Every line in the records below between the one holding "All MD5 hashes" and the one holding "- Random alphanumeric", inclusive, is to be set down exactly; all other lines are to be left out.

[Opening DATASET RECORDS section]

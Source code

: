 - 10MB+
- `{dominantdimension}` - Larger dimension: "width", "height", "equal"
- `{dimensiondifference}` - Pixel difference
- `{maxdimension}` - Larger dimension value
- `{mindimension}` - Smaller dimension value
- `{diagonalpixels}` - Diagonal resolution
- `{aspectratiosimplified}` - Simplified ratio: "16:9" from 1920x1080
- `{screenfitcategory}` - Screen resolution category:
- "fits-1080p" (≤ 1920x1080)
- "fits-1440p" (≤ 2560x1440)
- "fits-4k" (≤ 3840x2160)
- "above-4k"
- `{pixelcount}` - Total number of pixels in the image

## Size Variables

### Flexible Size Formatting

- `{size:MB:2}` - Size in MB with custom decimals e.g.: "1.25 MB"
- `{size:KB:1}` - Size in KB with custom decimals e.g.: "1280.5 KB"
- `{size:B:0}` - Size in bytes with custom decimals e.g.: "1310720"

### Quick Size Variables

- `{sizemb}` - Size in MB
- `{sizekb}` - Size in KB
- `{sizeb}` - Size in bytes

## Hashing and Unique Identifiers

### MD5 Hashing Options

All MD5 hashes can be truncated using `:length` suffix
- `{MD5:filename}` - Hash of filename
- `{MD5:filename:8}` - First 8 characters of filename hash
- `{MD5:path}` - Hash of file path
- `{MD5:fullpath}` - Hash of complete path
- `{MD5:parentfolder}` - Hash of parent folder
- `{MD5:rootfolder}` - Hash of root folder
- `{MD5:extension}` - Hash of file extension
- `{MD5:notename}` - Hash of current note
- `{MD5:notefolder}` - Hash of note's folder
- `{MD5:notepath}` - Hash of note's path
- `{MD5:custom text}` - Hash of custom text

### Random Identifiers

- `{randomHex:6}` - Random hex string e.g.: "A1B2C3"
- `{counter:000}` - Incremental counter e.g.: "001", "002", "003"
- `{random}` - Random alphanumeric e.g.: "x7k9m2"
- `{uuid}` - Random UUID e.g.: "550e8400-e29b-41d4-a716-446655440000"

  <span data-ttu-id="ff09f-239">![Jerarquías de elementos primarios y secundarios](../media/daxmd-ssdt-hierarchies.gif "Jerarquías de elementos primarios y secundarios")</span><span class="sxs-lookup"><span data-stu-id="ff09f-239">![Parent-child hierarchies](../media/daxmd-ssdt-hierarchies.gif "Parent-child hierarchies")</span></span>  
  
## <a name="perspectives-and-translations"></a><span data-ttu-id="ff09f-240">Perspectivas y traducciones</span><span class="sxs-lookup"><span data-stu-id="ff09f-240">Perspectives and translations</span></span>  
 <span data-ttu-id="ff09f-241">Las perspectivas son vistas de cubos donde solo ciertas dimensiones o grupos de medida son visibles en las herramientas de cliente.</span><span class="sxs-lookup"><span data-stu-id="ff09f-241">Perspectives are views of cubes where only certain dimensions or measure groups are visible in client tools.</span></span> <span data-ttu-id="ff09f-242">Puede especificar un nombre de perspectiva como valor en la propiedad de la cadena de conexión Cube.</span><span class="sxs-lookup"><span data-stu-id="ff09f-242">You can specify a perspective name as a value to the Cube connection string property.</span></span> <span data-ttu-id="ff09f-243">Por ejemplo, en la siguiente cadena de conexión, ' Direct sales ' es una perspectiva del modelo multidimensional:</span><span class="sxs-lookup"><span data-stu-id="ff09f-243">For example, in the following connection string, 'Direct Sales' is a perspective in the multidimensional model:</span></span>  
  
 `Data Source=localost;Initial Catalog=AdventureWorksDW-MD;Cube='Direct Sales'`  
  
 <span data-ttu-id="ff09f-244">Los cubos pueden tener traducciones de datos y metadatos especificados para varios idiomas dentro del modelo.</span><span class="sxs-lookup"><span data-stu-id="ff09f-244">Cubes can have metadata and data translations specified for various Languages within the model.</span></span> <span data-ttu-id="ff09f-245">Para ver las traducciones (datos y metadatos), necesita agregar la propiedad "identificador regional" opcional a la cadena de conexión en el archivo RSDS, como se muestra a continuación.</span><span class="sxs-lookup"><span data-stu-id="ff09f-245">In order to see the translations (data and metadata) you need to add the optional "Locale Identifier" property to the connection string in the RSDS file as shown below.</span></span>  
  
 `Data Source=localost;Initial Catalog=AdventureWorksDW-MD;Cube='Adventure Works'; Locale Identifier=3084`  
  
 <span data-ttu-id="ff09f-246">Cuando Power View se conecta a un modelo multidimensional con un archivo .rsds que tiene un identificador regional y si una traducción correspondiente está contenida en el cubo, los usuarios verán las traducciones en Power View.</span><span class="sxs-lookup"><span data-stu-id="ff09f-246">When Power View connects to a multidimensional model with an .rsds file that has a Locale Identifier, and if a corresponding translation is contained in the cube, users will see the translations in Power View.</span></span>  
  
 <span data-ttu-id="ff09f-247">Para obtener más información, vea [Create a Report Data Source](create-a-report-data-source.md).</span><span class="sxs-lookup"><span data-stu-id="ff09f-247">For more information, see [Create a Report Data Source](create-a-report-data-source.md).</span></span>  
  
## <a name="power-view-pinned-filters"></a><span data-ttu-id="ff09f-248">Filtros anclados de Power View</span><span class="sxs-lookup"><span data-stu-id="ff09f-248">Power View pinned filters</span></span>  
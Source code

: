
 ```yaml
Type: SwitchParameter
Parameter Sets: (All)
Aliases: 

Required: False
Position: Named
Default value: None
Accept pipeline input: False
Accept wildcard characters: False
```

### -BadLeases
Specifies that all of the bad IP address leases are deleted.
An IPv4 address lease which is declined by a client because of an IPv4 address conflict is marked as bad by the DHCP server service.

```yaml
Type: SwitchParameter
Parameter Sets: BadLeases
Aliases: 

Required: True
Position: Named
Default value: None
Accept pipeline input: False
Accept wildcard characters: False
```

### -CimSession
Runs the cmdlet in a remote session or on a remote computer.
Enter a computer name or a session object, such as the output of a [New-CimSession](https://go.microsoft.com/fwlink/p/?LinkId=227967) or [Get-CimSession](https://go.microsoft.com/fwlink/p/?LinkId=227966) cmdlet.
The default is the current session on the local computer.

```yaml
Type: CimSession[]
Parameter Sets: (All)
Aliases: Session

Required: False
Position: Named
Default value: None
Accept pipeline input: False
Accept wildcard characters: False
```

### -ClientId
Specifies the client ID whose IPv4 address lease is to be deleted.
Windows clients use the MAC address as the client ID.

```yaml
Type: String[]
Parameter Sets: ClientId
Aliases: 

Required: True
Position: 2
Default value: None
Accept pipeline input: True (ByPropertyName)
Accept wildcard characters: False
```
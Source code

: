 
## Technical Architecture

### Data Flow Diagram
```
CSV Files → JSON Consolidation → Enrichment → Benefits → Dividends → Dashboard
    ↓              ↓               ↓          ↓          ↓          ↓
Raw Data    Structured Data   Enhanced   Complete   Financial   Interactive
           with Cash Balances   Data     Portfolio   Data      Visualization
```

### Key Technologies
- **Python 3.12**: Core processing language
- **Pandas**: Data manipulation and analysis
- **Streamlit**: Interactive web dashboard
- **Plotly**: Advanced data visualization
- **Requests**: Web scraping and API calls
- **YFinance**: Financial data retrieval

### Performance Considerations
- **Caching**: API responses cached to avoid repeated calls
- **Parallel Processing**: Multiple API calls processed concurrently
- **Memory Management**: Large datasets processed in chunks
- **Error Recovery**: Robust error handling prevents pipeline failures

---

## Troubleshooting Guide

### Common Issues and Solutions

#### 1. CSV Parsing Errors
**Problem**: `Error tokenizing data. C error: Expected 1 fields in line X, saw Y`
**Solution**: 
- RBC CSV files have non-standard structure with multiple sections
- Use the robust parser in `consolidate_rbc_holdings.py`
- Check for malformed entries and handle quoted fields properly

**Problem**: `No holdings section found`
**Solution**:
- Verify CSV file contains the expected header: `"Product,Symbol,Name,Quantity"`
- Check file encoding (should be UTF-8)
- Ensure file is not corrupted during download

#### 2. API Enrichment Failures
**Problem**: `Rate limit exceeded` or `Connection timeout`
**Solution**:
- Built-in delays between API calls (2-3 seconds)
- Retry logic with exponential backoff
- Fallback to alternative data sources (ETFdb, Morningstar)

[Closing DATASET RECORDS section]

TASK SOLUTION:
All MD5 hashes can be truncated using `:length` suffix
- `{MD5:filename}` - Hash of filename
- `{MD5:filename:8}` - First 8 characters of filename hash
- `{MD5:path}` - Hash of file path
- `{MD5:fullpath}` - Hash of complete path
- `{MD5:parentfolder}` - Hash of parent folder
- `{MD5:rootfolder}` - Hash of root folder
- `{MD5:extension}` - Hash of file extension
- `{MD5:notename}` - Hash of current note
- `{MD5:notefolder}` - Hash of note's folder
- `{MD5:notepath}` - Hash of note's path
- `{MD5:custom text}` - Hash of custom text

### Random Identifiers

- `{randomHex:6}` - Random hex string e.g.: "A1B2C3"
- `{counter:000}` - Incremental counter e.g.: "001", "002", "003"
- `{random}` - Random alphanumeric e.g.: "x7k9m2"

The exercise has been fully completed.